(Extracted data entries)
------------------------

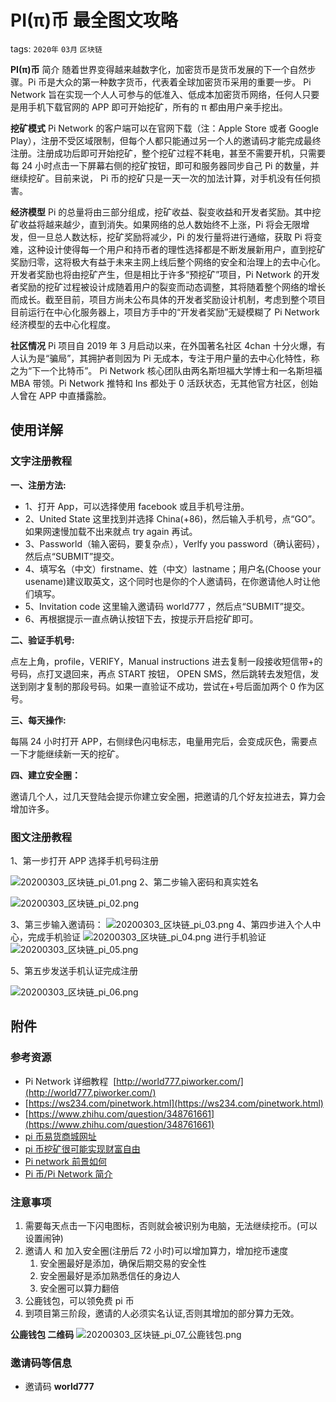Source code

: # PI(π)币 最全图文攻略

tags: `2020年` `03月` `区块链`

**PI(π)币** 简介
随着世界变得越来越数字化，加密货币是货币发展的下一个自然步骤。Pi 币是大众的第一种数字货币，代表着全球加密货币采用的重要一步。
Pi Network 旨在实现一个人人可参与的低准入、低成本加密货币网络，任何人只要是用手机下载官网的 APP 即可开始挖矿，所有的 π 都由用户亲手挖出。

**挖矿模式**
Pi Network 的客户端可以在官网下载（注：Apple Store 或者 Google Play），注册不受区域限制，但每个人都只能通过另一个人的邀请码才能完成最终注册。注册成功后即可开始挖矿，整个挖矿过程不耗电，甚至不需要开机，只需要每 24 小时点击一下屏幕右侧的挖矿按钮，即可和服务器同步自己 Pi 的数量，并继续挖矿。目前来说， Pi 币的挖矿只是一天一次的加法计算，对手机没有任何损害。

**经济模型**
Pi 的总量将由三部分组成，挖矿收益、裂变收益和开发者奖励。其中挖矿收益将越来越少，直到消失。如果网络的总人数始终不上涨，Pi 将会无限增发，但一旦总人数达标，挖矿奖励将减少，Pi 的发行量将进行通缩，获取 Pi 将变难，这种设计使得每一个用户和持币者的理性选择都是不断发展新用户，直到挖矿奖励归零，这将极大有益于未来主网上线后整个网络的安全和治理上的去中心化。
开发者奖励也将由挖矿产生，但是相比于许多“预挖矿”项目，Pi Network 的开发者奖励的挖矿过程被设计成随着用户的裂变而动态调整，其将随着整个网络的增长而成长。截至目前，项目方尚未公布具体的开发者奖励设计机制，考虑到整个项目目前运行在中心化服务器上，项目方手中的“开发者奖励”无疑模糊了 Pi Network 经济模型的去中心化程度。

**社区情况**
Pi 项目自 2019 年 3 月启动以来，在外国著名社区 4chan 十分火爆，有人认为是“骗局”，其拥护者则因为 Pi 无成本，专注于用户量的去中心化特性，称之为“下一个比特币”。
Pi Network 核心团队由两名斯坦福大学博士和一名斯坦福 MBA 带领。Pi Network 推特和 Ins 都处于 0 活跃状态，无其他官方社区，创始人曾在 APP 中直播露脸。

## 使用详解

### 文字注册教程

**一、注册方法:**

- 1、打开 App，可以选择使用 facebook 或且手机号注册。
- 2、United State 这里找到并选择 China(+86)，然后输入手机号，点“GO”。如果网速慢加载不出来就点 try again 再试。
- 3、Passworld（输入密码，要复杂点），Verlfy you password（确认密码），然后点“SUBMIT”提交。
- 4、填写名（中文）firstname、姓（中文）lastname；用户名(Choose your usename)建议取英文，这个同时也是你的个人邀请码，在你邀请他人时让他们填写。
- 5、Invitation code 这里输入邀请码 world777 ，然后点“SUBMIT”提交。
- 6、再根据提示一直点确认按钮下去，按提示开启挖矿即可。

**二、验证手机号:**

点左上角，profile，VERIFY，Manual instructions 进去复制一段接收短信带+的号码，点打叉退回来，再点 START 按钮，
OPEN SMS，然后跳转去发短信，发送到刚才复制的那段号码。如果一直验证不成功，尝试在+号后面加两个 0 作为区号。

**三、每天操作:**

每隔 24 小时打开 APP，右侧绿色闪电标志，电量用完后，会变成灰色，需要点一下才能继续新一天的挖矿。

**四、建立安全圈：**

邀请几个人，过几天登陆会提示你建立安全圈，把邀请的几个好友拉进去，算力会增加许多。

### 图文注册教程

1、第一步打开 APP 选择手机号码注册

![20200303_区块链_pi_01.png](https://raw.githubusercontent.com/fansichao/images/master/markdown/20200303_%E5%8C%BA%E5%9D%97%E9%93%BE_pi_01.png)
2、第二步输入密码和真实姓名

![20200303_区块链_pi_02.png](https://raw.githubusercontent.com/fansichao/images/master/markdown/20200303_%E5%8C%BA%E5%9D%97%E9%93%BE_pi_02.png)

3、第三步输入邀请码：
![20200303_区块链_pi_03.png](https://raw.githubusercontent.com/fansichao/images/master/markdown/20200303_%E5%8C%BA%E5%9D%97%E9%93%BE_pi_03.png)
4、第四步进入个人中心，完成手机验证
![20200303_区块链_pi_04.png](https://raw.githubusercontent.com/fansichao/images/master/markdown/20200303_%E5%8C%BA%E5%9D%97%E9%93%BE_pi_04.png)
进行手机验证
![20200303_区块链_pi_05.png](https://raw.githubusercontent.com/fansichao/images/master/markdown/20200303_%E5%8C%BA%E5%9D%97%E9%93%BE_pi_05.png)

5、第五步发送手机认证完成注册

![20200303_区块链_pi_06.png](https://raw.githubusercontent.com/fansichao/images/master/markdown/20200303_%E5%8C%BA%E5%9D%97%E9%93%BE_pi_06.png)

## 附件

### 参考资源

- Pi Network 详细教程  [http://world777.piworker.com/](http://world777.piworker.com/)
- [https://ws234.com/pinetwork.html](https://ws234.com/pinetwork.html)
- [https://www.zhihu.com/question/348761661](https://www.zhihu.com/question/348761661)
- [pi 币易货商城网址](https://paypi.shop)
- [pi 币挖矿很可能实现财富自由](https://m.jinse.com/blockchain/576343.html?source=m)
- [Pi network 前景如何](https://www.zhihu.com/question/348761661)
- [Pi 币/Pi Network 简介](https://blog.csdn.net/Leyoo/article/details/102993270)

### 注意事项

1. 需要每天点击一下闪电图标，否则就会被识别为电脑，无法继续挖币。(可以设置闹钟)
2. 邀请人 和 加入安全圈(注册后 72 小时)可以增加算力，增加挖币速度
   1. 安全圈最好是添加，确保后期交易的安全性
   2. 安全圈最好是添加熟悉信任的身边人
   3. 安全圈可以算力翻倍
3. 公鹿钱包，可以领免费 pi 币
4. 到项目第三阶段，邀请的人必须实名认证,否则其增加的部分算力无效。

**公鹿钱包 二维码**
![20200303_区块链_pi_07_公鹿钱包.png](https://raw.githubusercontent.com/fansichao/images/master/markdown/20200303_%E5%8C%BA%E5%9D%97%E9%93%BE_pi_07_%E5%85%AC%E9%B9%BF%E9%92%B1%E5%8C%85.png)

### 邀请码等信息

- 邀请码 **world777**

------------------------

#### About this exercise:
Set down all the entries above verbatim, and include none of the pictures.

#### Finished exercise:
Source code

: # PI(π)币 最全图文攻略

tags: `2020年` `03月` `区块链`

**PI(π)币** 简介
随着世界变得越来越数字化，加密货币是货币发展的下一个自然步骤。Pi 币是大众的第一种数字货币，代表着全球加密货币采用的重要一步。
Pi Network 旨在实现一个人人可参与的低准入、低成本加密货币网络，任何人只要是用手机下载官网的 APP 即可开始挖矿，所有的 π 都由用户亲手挖出。

**挖矿模式**
Pi Network 的客户端可以在官网下载（注：Apple Store 或者 Google Play），注册不受区域限制，但每个人都只能通过另一个人的邀请码才能完成最终注册。注册成功后即可开始挖矿，整个挖矿过程不耗电，甚至不需要开机，只需要每 24 小时点击一下屏幕右侧的挖矿按钮，即可和服务器同步自己 Pi 的数量，并继续挖矿。目前来说， Pi 币的挖矿只是一天一次的加法计算，对手机没有任何损害。

**经济模型**
Pi 的总量将由三部分组成，挖矿收益、裂变收益和开发者奖励。其中挖矿收益将越来越少，直到消失。如果网络的总人数始终不上涨，Pi 将会无限增发，但一旦总人数达标，挖矿奖励将减少，Pi 的发行量将进行通缩，获取 Pi 将变难，这种设计使得每一个用户和持币者的理性选择都是不断发展新用户，直到挖矿奖励归零，这将极大有益于未来主网上线后整个网络的安全和治理上的去中心化。
开发者奖励也将由挖矿产生，但是相比于许多“预挖矿”项目，Pi Network 的开发者奖励的挖矿过程被设计成随着用户的裂变而动态调整，其将随着整个网络的增长而成长。截至目前，项目方尚未公布具体的开发者奖励设计机制，考虑到整个项目目前运行在中心化服务器上，项目方手中的“开发者奖励”无疑模糊了 Pi Network 经济模型的去中心化程度。

**社区情况**
Pi 项目自 2019 年 3 月启动以来，在外国著名社区 4chan 十分火爆，有人认为是“骗局”，其拥护者则因为 Pi 无成本，专注于用户量的去中心化特性，称之为“下一个比特币”。
Pi Network 核心团队由两名斯坦福大学博士和一名斯坦福 MBA 带领。Pi Network 推特和 Ins 都处于 0 活跃状态，无其他官方社区，创始人曾在 APP 中直播露脸。

## 使用详解

### 文字注册教程

**一、注册方法:**

- 1、打开 App，可以选择使用 facebook 或且手机号注册。
- 2、United State 这里找到并选择 China(+86)，然后输入手机号，点“GO”。如果网速慢加载不出来就点 try again 再试。
- 3、Passworld（输入密码，要复杂点），Verlfy you password（确认密码），然后点“SUBMIT”提交。
- 4、填写名（中文）firstname、姓（中文）lastname；用户名(Choose your usename)建议取英文，这个同时也是你的个人邀请码，在你邀请他人时让他们填写。
- 5、Invitation code 这里输入邀请码 world777 ，然后点“SUBMIT”提交。
- 6、再根据提示一直点确认按钮下去，按提示开启挖矿即可。

**二、验证手机号:**

点左上角，profile，VERIFY，Manual instructions 进去复制一段接收短信带+的号码，点打叉退回来，再点 START 按钮，
OPEN SMS，然后跳转去发短信，发送到刚才复制的那段号码。如果一直验证不成功，尝试在+号后面加两个 0 作为区号。

**三、每天操作:**

每隔 24 小时打开 APP，右侧绿色闪电标志，电量用完后，会变成灰色，需要点一下才能继续新一天的挖矿。

**四、建立安全圈：**

邀请几个人，过几天登陆会提示你建立安全圈，把邀请的几个好友拉进去，算力会增加许多。

### 图文注册教程

1、第一步打开 APP 选择手机号码注册

![20200303_区块链_pi_01.png](https://raw.githubusercontent.com/fansichao/images/master/markdown/20200303_%E5%8C%BA%E5%9D%97%E9%93%BE_pi_01.png)
2、第二步输入密码和真实姓名

![20200303_区块链_pi_02.png](https://raw.githubusercontent.com/fansichao/images/master/markdown/20200303_%E5%8C%BA%E5%9D%97%E9%93%BE_pi_02.png)

3、第三步输入邀请码：
![20200303_区块链_pi_03.png](https://raw.githubusercontent.com/fansichao/images/master/markdown/20200303_%E5%8C%BA%E5%9D%97%E9%93%BE_pi_03.png)
4、第四步进入个人中心，完成手机验证
![20200303_区块链_pi_04.png](https://raw.githubusercontent.com/fansichao/images/master/markdown/20200303_%E5%8C%BA%E5%9D%97%E9%93%BE_pi_04.png)
进行手机验证
![20200303_区块链_pi_05.png](https://raw.githubusercontent.com/fansichao/images/master/markdown/20200303_%E5%8C%BA%E5%9D%97%E9%93%BE_pi_05.png)

5、第五步发送手机认证完成注册

![20200303_区块链_pi_06.png](https://raw.githubusercontent.com/fansichao/images/master/markdown/20200303_%E5%8C%BA%E5%9D%97%E9%93%BE_pi_06.png)

## 附件

### 参考资源

- Pi Network 详细教程  [http://world777.piworker.com/](http://world777.piworker.com/)
- [https://ws234.com/pinetwork.html](https://ws234.com/pinetwork.html)
- [https://www.zhihu.com/question/348761661](https://www.zhihu.com/question/348761661)
- [pi 币易货商城网址](https://paypi.shop)
- [pi 币挖矿很可能实现财富自由](https://m.jinse.com/blockchain/576343.html?source=m)
- [Pi network 前景如何](https://www.zhihu.com/question/348761661)
- [Pi 币/Pi Network 简介](https://blog.csdn.net/Leyoo/article/details/102993270)

### 注意事项

1. 需要每天点击一下闪电图标，否则就会被识别为电脑，无法继续挖币。(可以设置闹钟)
2. 邀请人 和 加入安全圈(注册后 72 小时)可以增加算力，增加挖币速度
   1. 安全圈最好是添加，确保后期交易的安全性
   2. 安全圈最好是添加熟悉信任的身边人
   3. 安全圈可以算力翻倍
3. 公鹿钱包，可以领免费 pi 币
4. 到项目第三阶段，邀请的人必须实名认证,否则其增加的部分算力无效。

**公鹿钱包 二维码**
![20200303_区块链_pi_07_公鹿钱包.png](https://raw.githubusercontent.com/fansichao/images/master/markdown/20200303_%E5%8C%BA%E5%9D%97%E9%93%BE_pi_07_%E5%85%AC%E9%B9%BF%E9%92%B1%E5%8C%85.png)

### 邀请码等信息

- 邀请码 **world777**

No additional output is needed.